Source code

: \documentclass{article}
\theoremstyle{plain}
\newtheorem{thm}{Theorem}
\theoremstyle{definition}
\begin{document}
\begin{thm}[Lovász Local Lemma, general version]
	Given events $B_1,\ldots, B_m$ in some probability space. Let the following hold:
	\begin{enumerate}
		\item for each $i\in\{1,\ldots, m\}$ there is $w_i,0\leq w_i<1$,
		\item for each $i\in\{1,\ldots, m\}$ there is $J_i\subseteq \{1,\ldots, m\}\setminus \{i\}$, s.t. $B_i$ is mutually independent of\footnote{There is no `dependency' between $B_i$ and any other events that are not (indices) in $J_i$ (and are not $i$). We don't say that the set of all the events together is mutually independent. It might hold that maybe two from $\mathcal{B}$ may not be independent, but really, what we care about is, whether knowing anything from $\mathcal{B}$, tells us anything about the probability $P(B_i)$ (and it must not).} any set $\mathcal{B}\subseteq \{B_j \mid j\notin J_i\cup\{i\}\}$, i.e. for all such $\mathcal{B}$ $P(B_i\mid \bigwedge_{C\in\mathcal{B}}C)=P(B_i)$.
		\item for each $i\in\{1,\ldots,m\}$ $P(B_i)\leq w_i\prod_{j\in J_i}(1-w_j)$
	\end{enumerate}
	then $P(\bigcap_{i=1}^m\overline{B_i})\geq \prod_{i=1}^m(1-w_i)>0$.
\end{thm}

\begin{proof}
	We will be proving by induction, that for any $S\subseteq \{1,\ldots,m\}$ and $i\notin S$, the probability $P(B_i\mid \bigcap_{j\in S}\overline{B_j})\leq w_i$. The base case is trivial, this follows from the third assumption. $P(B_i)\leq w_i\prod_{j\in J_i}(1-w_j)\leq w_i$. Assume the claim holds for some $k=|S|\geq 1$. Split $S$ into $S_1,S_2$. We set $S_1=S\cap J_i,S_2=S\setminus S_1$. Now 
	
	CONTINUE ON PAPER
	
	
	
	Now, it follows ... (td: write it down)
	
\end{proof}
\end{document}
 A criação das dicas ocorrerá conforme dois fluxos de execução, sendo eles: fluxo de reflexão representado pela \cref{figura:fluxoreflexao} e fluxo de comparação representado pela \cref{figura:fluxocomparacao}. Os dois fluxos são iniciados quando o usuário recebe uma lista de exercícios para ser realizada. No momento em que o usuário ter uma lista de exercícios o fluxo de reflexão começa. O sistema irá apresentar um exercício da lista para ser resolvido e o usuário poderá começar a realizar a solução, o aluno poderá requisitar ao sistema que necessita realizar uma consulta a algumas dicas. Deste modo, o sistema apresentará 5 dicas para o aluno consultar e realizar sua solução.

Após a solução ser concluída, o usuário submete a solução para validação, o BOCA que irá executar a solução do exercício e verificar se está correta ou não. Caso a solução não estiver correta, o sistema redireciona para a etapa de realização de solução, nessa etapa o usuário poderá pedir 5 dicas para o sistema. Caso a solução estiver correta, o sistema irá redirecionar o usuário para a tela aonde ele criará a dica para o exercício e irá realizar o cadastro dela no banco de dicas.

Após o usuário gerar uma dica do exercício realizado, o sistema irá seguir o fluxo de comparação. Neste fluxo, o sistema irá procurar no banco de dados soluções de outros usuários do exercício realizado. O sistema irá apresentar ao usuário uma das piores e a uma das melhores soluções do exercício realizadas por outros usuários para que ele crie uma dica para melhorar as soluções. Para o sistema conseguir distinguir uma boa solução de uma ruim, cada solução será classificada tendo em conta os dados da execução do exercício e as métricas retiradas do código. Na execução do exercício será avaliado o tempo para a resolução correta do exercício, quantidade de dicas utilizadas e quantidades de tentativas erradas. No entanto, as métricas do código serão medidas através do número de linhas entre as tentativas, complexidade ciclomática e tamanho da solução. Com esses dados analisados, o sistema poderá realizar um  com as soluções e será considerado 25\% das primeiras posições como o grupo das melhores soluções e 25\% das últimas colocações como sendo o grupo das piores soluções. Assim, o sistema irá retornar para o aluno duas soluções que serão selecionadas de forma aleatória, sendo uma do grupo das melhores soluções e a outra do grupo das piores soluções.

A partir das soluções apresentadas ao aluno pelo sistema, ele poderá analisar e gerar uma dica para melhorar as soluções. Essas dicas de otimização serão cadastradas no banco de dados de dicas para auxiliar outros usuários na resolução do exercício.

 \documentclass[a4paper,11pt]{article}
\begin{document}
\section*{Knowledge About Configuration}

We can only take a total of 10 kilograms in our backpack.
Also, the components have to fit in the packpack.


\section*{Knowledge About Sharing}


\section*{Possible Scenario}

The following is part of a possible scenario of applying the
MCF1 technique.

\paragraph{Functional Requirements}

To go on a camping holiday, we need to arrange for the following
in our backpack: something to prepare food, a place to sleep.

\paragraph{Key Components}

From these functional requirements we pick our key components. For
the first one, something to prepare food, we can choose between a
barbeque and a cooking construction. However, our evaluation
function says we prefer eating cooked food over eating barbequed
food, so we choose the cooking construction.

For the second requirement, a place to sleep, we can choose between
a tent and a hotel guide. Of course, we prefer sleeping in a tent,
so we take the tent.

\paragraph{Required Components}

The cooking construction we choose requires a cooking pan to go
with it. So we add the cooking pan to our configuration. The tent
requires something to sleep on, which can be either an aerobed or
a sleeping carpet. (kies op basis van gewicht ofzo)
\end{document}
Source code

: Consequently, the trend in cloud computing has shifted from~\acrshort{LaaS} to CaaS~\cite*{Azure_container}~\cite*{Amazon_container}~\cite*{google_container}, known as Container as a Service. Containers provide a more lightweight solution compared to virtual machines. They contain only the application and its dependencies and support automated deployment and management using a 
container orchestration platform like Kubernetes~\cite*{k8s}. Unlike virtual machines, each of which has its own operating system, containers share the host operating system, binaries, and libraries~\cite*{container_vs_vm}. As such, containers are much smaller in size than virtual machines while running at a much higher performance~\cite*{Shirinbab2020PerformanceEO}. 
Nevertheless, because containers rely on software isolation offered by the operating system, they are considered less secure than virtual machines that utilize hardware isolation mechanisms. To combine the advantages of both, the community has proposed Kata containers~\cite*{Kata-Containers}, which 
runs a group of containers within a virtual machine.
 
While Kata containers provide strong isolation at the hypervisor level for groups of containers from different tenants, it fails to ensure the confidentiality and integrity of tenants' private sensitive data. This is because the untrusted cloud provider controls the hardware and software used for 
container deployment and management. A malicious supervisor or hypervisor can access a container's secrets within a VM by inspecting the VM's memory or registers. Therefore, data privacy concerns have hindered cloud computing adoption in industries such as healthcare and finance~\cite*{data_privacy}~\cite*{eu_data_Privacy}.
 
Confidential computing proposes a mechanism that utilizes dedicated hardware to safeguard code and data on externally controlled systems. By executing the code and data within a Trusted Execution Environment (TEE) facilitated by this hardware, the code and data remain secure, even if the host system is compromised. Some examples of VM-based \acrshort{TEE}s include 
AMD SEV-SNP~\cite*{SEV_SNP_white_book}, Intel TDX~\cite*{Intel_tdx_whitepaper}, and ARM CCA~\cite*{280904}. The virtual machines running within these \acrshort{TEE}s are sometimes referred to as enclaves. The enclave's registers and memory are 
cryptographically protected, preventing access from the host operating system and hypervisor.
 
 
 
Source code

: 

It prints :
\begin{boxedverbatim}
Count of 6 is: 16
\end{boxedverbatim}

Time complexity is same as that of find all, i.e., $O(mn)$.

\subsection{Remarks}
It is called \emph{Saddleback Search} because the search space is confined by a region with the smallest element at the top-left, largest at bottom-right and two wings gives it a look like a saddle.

WHAT YOU SHOULD DO
Repeat exactly the lines of the data from the first one through the line with "there is $w_i,0\leq", both of them included.

EXERCISE OUTPUT
Source code

: \documentclass{article}
\theoremstyle{plain}
\newtheorem{thm}{Theorem}
\theoremstyle{definition}
\begin{document}
\begin{thm}[Lovász Local Lemma, general version]
	Given events $B_1,\ldots, B_m$ in some probability space. Let the following hold:
	\begin{enumerate}
		\item for each $i\in\{1,\ldots, m\}$ there is $w_i,0\leq w_i<1$,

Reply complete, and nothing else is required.